Goal of the exercise: Scan the data below for lines holding the word "button", and copy each line found.

*** Opening of Material supplied ***

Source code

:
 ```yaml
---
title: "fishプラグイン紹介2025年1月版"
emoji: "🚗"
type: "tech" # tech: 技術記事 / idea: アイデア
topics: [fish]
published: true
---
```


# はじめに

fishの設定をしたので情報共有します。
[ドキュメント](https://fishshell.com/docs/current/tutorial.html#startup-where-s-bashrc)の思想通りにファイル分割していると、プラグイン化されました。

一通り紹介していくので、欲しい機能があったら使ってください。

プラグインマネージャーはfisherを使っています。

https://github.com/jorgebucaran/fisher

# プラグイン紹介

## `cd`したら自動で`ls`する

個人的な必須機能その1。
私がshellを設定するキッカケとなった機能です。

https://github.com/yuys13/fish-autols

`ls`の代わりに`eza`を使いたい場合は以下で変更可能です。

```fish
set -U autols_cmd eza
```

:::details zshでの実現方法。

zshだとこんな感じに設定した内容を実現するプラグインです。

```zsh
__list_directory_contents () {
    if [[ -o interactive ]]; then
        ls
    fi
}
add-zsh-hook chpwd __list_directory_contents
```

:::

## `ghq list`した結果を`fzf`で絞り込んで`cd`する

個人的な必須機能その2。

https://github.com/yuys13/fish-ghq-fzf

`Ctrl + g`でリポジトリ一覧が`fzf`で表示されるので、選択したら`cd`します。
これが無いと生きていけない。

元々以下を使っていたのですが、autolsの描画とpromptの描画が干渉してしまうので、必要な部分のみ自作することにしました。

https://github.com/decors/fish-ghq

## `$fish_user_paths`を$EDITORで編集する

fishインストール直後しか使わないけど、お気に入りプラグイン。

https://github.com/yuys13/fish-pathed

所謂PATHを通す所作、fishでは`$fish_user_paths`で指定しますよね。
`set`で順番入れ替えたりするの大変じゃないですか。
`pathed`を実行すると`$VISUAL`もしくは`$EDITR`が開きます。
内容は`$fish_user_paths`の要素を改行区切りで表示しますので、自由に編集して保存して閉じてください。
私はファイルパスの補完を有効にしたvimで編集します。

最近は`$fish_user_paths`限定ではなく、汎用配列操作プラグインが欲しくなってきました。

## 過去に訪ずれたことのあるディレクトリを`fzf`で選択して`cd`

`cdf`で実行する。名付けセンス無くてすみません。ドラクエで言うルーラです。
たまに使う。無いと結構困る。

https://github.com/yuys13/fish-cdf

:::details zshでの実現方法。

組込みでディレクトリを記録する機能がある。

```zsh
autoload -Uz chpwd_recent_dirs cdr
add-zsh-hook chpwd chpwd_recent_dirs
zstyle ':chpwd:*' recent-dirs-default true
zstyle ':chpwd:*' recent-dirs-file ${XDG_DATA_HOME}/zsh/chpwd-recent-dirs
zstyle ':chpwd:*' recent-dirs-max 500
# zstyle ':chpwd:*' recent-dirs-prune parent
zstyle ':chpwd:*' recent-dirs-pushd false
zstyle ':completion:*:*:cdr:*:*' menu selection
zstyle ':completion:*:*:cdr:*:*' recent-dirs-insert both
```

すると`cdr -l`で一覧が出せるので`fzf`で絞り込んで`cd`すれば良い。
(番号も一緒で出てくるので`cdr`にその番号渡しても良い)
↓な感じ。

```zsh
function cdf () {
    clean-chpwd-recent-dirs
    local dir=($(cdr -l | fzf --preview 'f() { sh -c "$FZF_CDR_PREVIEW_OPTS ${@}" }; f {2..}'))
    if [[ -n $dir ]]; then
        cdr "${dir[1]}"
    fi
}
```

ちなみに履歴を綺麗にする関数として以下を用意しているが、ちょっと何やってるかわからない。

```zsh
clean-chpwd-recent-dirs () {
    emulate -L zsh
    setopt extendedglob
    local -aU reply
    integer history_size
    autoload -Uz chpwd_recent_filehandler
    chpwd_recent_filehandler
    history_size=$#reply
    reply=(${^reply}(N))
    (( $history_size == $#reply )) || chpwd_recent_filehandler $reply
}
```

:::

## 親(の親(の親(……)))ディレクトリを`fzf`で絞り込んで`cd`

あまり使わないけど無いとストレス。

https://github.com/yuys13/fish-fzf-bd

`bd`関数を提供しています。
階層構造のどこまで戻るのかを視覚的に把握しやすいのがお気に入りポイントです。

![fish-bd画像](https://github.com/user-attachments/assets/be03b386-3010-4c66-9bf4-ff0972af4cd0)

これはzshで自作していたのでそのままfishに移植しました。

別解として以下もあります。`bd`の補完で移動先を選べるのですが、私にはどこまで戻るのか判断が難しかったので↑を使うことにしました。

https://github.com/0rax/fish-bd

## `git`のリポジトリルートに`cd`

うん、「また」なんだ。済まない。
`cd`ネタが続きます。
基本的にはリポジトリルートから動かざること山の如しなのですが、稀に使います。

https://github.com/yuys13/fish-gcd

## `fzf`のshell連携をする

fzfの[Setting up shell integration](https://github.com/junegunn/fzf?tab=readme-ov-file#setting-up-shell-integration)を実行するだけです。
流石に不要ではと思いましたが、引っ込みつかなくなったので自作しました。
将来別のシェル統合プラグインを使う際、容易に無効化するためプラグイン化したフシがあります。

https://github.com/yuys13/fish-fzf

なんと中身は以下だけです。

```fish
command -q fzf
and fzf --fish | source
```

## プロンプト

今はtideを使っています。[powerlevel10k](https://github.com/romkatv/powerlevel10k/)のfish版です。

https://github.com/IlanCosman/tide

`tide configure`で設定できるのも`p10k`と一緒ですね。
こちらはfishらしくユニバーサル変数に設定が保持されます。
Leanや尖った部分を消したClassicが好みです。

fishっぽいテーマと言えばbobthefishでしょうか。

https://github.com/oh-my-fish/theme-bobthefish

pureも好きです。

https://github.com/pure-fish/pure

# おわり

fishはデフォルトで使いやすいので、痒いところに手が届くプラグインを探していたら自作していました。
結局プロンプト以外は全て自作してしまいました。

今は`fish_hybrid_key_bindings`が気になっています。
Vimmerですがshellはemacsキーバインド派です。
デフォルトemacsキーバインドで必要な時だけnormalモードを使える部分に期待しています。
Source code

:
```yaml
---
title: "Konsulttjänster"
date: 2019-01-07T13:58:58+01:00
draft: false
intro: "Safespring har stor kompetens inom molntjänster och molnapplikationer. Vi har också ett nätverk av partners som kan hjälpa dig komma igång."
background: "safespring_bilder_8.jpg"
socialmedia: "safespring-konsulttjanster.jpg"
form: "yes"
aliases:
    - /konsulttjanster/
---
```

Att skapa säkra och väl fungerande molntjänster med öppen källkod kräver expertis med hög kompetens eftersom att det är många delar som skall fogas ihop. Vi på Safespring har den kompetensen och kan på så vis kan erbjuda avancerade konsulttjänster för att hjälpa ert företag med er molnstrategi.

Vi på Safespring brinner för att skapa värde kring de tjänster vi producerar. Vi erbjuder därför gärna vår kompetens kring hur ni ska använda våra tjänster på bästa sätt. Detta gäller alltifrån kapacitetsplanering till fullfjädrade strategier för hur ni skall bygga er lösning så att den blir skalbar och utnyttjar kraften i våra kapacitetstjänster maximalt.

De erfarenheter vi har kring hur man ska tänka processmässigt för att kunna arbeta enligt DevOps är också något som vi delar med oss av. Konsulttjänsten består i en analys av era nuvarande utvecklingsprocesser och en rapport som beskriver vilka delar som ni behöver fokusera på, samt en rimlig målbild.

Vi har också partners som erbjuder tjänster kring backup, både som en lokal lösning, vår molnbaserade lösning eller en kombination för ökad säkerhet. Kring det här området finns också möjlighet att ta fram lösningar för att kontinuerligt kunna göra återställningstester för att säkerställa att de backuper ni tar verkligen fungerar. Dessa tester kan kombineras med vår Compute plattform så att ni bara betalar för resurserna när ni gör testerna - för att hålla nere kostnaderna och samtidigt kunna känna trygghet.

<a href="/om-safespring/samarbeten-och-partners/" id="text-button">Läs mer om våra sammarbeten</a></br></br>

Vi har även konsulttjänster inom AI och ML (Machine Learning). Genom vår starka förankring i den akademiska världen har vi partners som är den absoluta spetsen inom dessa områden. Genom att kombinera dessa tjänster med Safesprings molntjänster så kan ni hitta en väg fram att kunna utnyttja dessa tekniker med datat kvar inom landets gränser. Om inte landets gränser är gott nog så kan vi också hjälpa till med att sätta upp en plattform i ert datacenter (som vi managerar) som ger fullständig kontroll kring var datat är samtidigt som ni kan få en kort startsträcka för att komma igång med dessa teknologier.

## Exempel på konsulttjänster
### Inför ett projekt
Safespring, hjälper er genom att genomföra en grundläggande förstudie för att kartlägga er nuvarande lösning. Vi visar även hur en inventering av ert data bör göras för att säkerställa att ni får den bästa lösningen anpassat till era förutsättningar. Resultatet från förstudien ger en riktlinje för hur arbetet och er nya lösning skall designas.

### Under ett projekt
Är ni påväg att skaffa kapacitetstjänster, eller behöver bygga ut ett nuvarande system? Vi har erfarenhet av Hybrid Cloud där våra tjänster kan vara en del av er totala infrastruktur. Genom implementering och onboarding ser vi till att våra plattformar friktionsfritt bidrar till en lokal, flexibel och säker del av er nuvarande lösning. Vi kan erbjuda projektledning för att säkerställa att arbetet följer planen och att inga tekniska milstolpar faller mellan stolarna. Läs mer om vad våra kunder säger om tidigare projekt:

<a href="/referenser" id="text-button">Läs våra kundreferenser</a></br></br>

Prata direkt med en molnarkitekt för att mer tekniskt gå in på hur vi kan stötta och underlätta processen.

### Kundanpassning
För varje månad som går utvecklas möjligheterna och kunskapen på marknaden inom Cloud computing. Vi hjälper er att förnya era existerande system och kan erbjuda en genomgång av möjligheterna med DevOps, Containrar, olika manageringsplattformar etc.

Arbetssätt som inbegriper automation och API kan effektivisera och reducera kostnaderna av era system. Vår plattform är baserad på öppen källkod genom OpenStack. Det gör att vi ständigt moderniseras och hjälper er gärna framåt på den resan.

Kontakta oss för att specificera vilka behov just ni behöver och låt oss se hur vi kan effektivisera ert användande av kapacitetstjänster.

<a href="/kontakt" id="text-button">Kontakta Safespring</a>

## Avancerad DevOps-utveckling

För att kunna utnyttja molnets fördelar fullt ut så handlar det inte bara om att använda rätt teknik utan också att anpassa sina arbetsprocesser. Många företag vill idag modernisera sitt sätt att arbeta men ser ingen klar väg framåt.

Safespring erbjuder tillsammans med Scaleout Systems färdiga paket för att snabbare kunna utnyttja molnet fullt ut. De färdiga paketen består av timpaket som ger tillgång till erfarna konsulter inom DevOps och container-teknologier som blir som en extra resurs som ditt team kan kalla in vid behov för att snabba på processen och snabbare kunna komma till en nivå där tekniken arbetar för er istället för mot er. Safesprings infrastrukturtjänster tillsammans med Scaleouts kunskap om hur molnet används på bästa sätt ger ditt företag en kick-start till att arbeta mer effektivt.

*** Close of Material supplied ***

Answer area:
<a href="/om-safespring/samarbeten-och-partners/" id="text-button">Läs mer om våra sammarbeten</a></br></br>
<a href="/referenser" id="text-button">Läs våra kundreferenser</a></br></br>
<a href="/kontakt" id="text-button">Kontakta Safespring</a>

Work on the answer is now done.